I was born 40 years ago in Santorso, a small village at the foot of the Dolomites, in the province of Vicenza. When I was twenty, I took my backpack and started to wander the world on the wave of the old hippies of the sixties. Then, one day in India, I discovered a love for the mountains, and from that moment I dedicated my soul and body to mountaineering.
I began traveling to every corner of the planet to climb the highest mountains. In my backpack, I had no more books or ethnic clothes, only crampons and ice axes. I soon realized, however, that I did not have the fearless mountaineer’s attitude and therefore sought an alternative path to my happiness.
I wanted to continue struggling to savor the taste of getting somewhere, and the bike seemed interesting. I got a €100 busted bicycle as a gift and randomly went cycling in Asia. From the first ride, it was pure love. Since then, I haven’t come down from a bicycle!
Among all the trips made (list them), what was your favorite and why?
To date, I have cycled over 70,000km through Indochina, forbidden Tibet, the Americas, the Middle East, Africa, and now Siberia, all the way home. I have no doubt which is the best trip; surely the next one.
Let’s talk a bit about your last trip, from the extreme east of Siberia to Italy, to illustrate the route, the motivations, and tell us which part of the route has moved you the most and why.

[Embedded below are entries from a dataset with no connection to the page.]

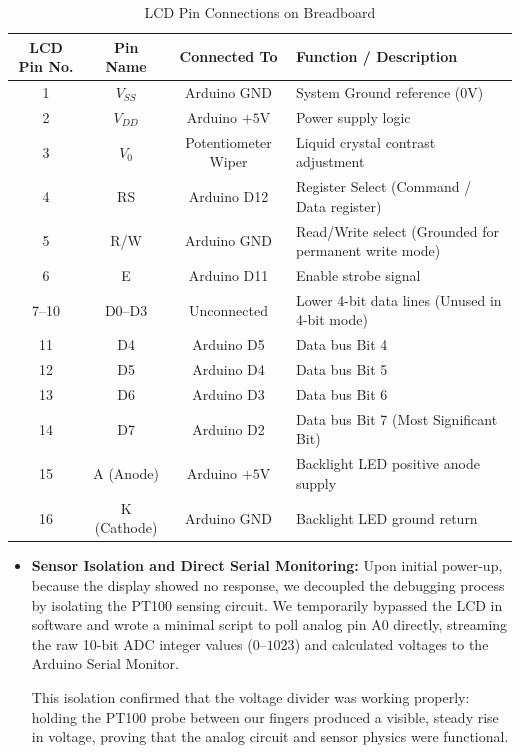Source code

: \documentclass[journal,12pt,onecolumn]{IEEEtran}
\begin{document}
\begin{enumerate}
\begin{table}[H]
	\centering
	\caption{LCD Pin Connections on Breadboard}
	\label{tab:lcd_connections}
	\begin{tabular}{|c|c|c|l|}
		\hline
		\textbf{LCD Pin No.} & \textbf{Pin Name} & \textbf{Connected To} & \textbf{Function / Description} \\ \hline
		1 & $V_{SS}$ & Arduino $\text{GND}$ & System Ground reference ($0\text{V}$) \\ \hline
		2 & $V_{DD}$ & Arduino $+5\text{V}$ & Power supply logic \\ \hline
		3 & $V_0$ & Potentiometer Wiper & Liquid crystal contrast adjustment \\ \hline
		4 & RS & Arduino D12 & Register Select (Command / Data register) \\ \hline
		5 & R/W & Arduino $\text{GND}$ & Read/Write select (Grounded for permanent write mode) \\ \hline
		6 & E & Arduino D11 & Enable strobe signal \\ \hline
		7--10 & D0--D3 & Unconnected & Lower 4-bit data lines (Unused in 4-bit mode) \\ \hline
		11 & D4 & Arduino D5 & Data bus Bit 4 \\ \hline
		12 & D5 & Arduino D4 & Data bus Bit 5 \\ \hline
		13 & D6 & Arduino D3 & Data bus Bit 6 \\ \hline
		14 & D7 & Arduino D2 & Data bus Bit 7 (Most Significant Bit) \\ \hline
		15 & A (Anode) & Arduino $+5\text{V}$ & Backlight LED positive anode supply \\ \hline
		16 & K (Cathode) & Arduino $\text{GND}$ & Backlight LED ground return \\ \hline
	\end{tabular}
\end{table}

\begin{itemize}
	\item \textbf{Sensor Isolation and Direct Serial Monitoring:} Upon initial power-up, because the display showed no response, we decoupled the debugging process by isolating the PT100 sensing circuit. We temporarily bypassed the LCD in software and wrote a minimal script to poll analog pin A0 directly, streaming the raw 10-bit ADC integer values ($0\text{--}1023$) and calculated voltages to the Arduino Serial Monitor. 
	
	This isolation confirmed that the voltage divider was working properly: holding the PT100 probe between our fingers produced a visible, steady rise in voltage, proving that the analog circuit and sensor physics were functional.
\end{itemize}


\end{enumerate}
\end{document}
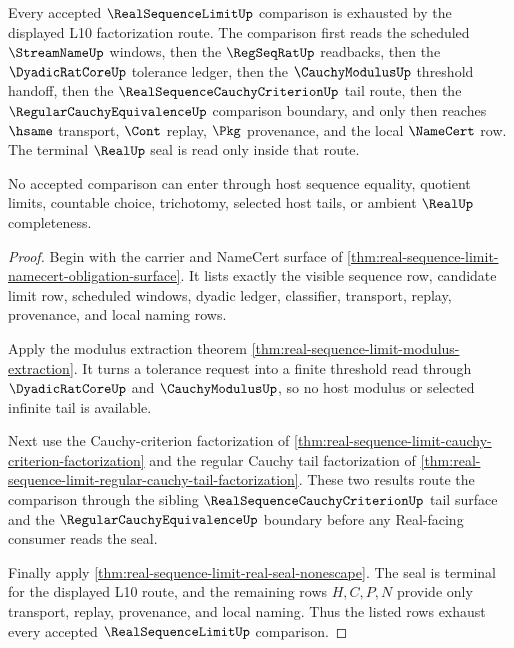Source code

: \begin{theorem}
\label{thm:real-sequence-limit-factorization-completeness}
Every accepted $\RealSequenceLimitUp$ comparison is exhausted by the displayed L10 factorization route. The comparison first reads the scheduled $\StreamNameUp$ windows, then the $\RegSeqRatUp$ readbacks, then the $\DyadicRatCoreUp$ tolerance ledger, then the $\CauchyModulusUp$ threshold handoff, then the $\RealSequenceCauchyCriterionUp$ tail route, then the $\RegularCauchyEquivalenceUp$ comparison boundary, and only then reaches $\hsame$ transport, $\Cont$ replay, $\Pkg$ provenance, and the local $\NameCert$ row. The terminal $\RealUp$ seal is read only inside that route.

No accepted comparison can enter through host sequence equality, quotient limits, countable choice, trichotomy, selected host tails, or ambient $\RealUp$ completeness.
\end{theorem}
\begin{proof}
Begin with the carrier and NameCert surface of \autoref{thm:real-sequence-limit-namecert-obligation-surface}. It lists exactly the visible sequence row, candidate limit row, scheduled windows, dyadic ledger, classifier, transport, replay, provenance, and local naming rows.

Apply the modulus extraction theorem \autoref{thm:real-sequence-limit-modulus-extraction}. It turns a tolerance request into a finite threshold read through $\DyadicRatCoreUp$ and $\CauchyModulusUp$, so no host modulus or selected infinite tail is available.

Next use the Cauchy-criterion factorization of \autoref{thm:real-sequence-limit-cauchy-criterion-factorization} and the regular Cauchy tail factorization of \autoref{thm:real-sequence-limit-regular-cauchy-tail-factorization}. These two results route the comparison through the sibling $\RealSequenceCauchyCriterionUp$ tail surface and the $\RegularCauchyEquivalenceUp$ boundary before any Real-facing consumer reads the seal.

Finally apply \autoref{thm:real-sequence-limit-real-seal-nonescape}. The seal is terminal for the displayed L10 route, and the remaining rows $H,C,P,N$ provide only transport, replay, provenance, and local naming. Thus the listed rows exhaust every accepted $\RealSequenceLimitUp$ comparison.
\end{proof}


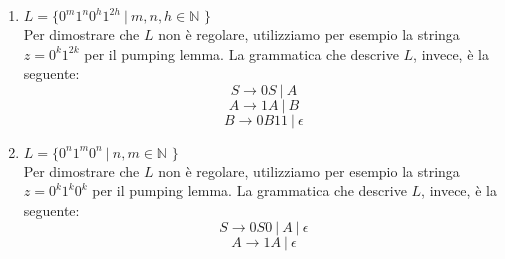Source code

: \documentclass[a4paper,oneside,titlepage]{book}
\begin{document}
\begin{enumerate}[label=\fbox{\arabic*}]
\item $L = \text{\{ } 0^m 1^n 0^h 1^{2h} \ | \  m,n,h \in \mathbb{N} \text{ \}}$
\\ Per dimostrare che $L$ non è regolare, utilizziamo per esempio la stringa $z = 0^k 1^{2k}$ per il pumping lemma. La grammatica che descrive $L$, invece, è la seguente:
\[ S \longrightarrow 0S \ | \ A \]
\[ A \longrightarrow 1A \ | \ B \]
\[ B \longrightarrow 0B11 \ | \ \epsilon \]

\item $L = \text{\{ } 0^n 1^m 0^n \ | \  n,m \in \mathbb{N} \text{ \}}$
\\ Per dimostrare che $L$ non è regolare, utilizziamo per esempio la stringa $z = 0^k 1^k 0^k$ per il pumping lemma. La grammatica che descrive $L$, invece, è la seguente:
\[ S \longrightarrow 0S0 \ | \ A \ | \ \epsilon \]
\[ A \longrightarrow 1A \ | \ \epsilon \]
\end{enumerate}
\end{document}

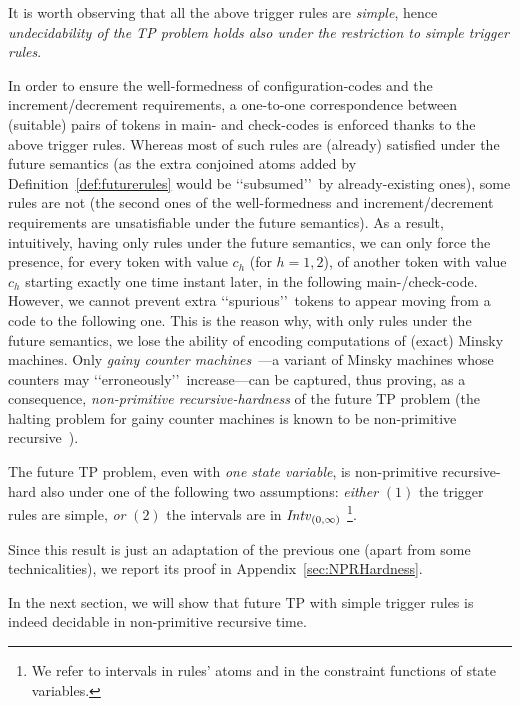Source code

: It is worth observing that all the above trigger rules are \emph{simple}, hence \emph{undecidability of the TP problem holds also under the restriction to simple trigger rules}.

In order to ensure the well-formedness of configuration-codes and the increment/decrement requirements, a one-to-one correspondence between (suitable) pairs of tokens in main- and check-codes is enforced thanks to the above trigger rules. Whereas most of such rules are (already) satisfied under the future semantics (as the extra conjoined atoms added by Definition~\ref{def:futurerules} would be \lq\lq subsumed\rq\rq\ by already-existing ones), some rules are not (the second ones of the well-formedness and increment/decrement requirements are unsatisfiable under the future semantics). 
As a result, intuitively, having only rules under the future semantics,
we can only force the presence, for every token with value $c_h$ (for $h=1,2$), of another token with value $c_h$ starting exactly one time instant later, in the following main-/check-code. However, we cannot prevent extra \lq\lq spurious\rq\rq\  tokens to appear moving from a code to the following one.
This is the reason why, with only rules under the future semantics, we lose the ability of encoding computations of (exact) Minsky machines. Only \emph{gainy counter machines}~\cite{DemriL09}---a variant of Minsky machines whose counters may \lq\lq erroneously\rq\rq\ increase---can be captured, thus proving, as a consequence, 
\emph{non-primitive recursive-hardness} of the future TP problem (the halting problem for gainy counter machines is known to be non-primitive recursive~\cite{DemriL09}). 

\begin{theorem}\label{theorem:NPRHardness}
The future TP problem, even with \emph{one state variable}, is non-primitive recursive-hard also under one of the following two assumptions: \emph{either} $(1)$ the trigger rules are simple,
\emph{or} $(2)$ the intervals are in ${\mathit{Intv}}_{(0,\infty)}$%
\footnote{We refer to intervals in rules' atoms and in the constraint functions of state variables.}.
\end{theorem}

Since this result is just an adaptation of the previous one (apart from some technicalities), we report its proof in Appendix~\ref{sec:NPRHardness}. 

In the next section, we will show that future TP with simple trigger rules is indeed decidable in non-primitive recursive time.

To illustrate the path, I’ll be quicker, I am attaching an animation of the roads I have traveled: (above)
I needed a new destination, a place unknown to me. I wanted to learn again how to get by in an environment I had never seen before, and I wanted to go back to studying a new way of traveling.
After all those kilometers I’ve covered since then, I needed to return as a newbie to get back into the game. Traveling on easier lands had begun to bore me. This is why I wanted to try to cross the coldest lands on the planet, simply out of pure curiosity.
The most incredible emotion I will ever be able to identify, I have been machine-gunned every day by sensations so intense and new that making a choice is impossible for me. I could tell you about arriving in Yakutsk after 2200km at -50°C, but it almost pales in comparison to that night in a tent with nomads in Mongolia.
In certain situations of fatigue and stress, a smile from a child you meet on the road can really move you and unleash such joy as to be compared to the thrill of arriving on top of Everest.
Pedaling as we do, it is really easy to get upset by what happens on the street, just a meeting, a problematic situation passed, or a red sunset to relieve all the efforts of the day.We chose the bike because we are dependent on emotions. I don’t have to identify the most intense.
What are the most significant difficulties in traveling by bike in winter? What changes when temperatures drop so much below zero?
I think that up to -30°C it does not change much if you are well equipped. Cycling in the cold is pleasant, and you can sleep in the tent without too much difficulty if you have high-altitude mountaineering materials. However, there is an invisible wall against which you bang when temperatures fall below -35°C. It is a perceptible threshold, even without a thermometer, because everything changes in a second.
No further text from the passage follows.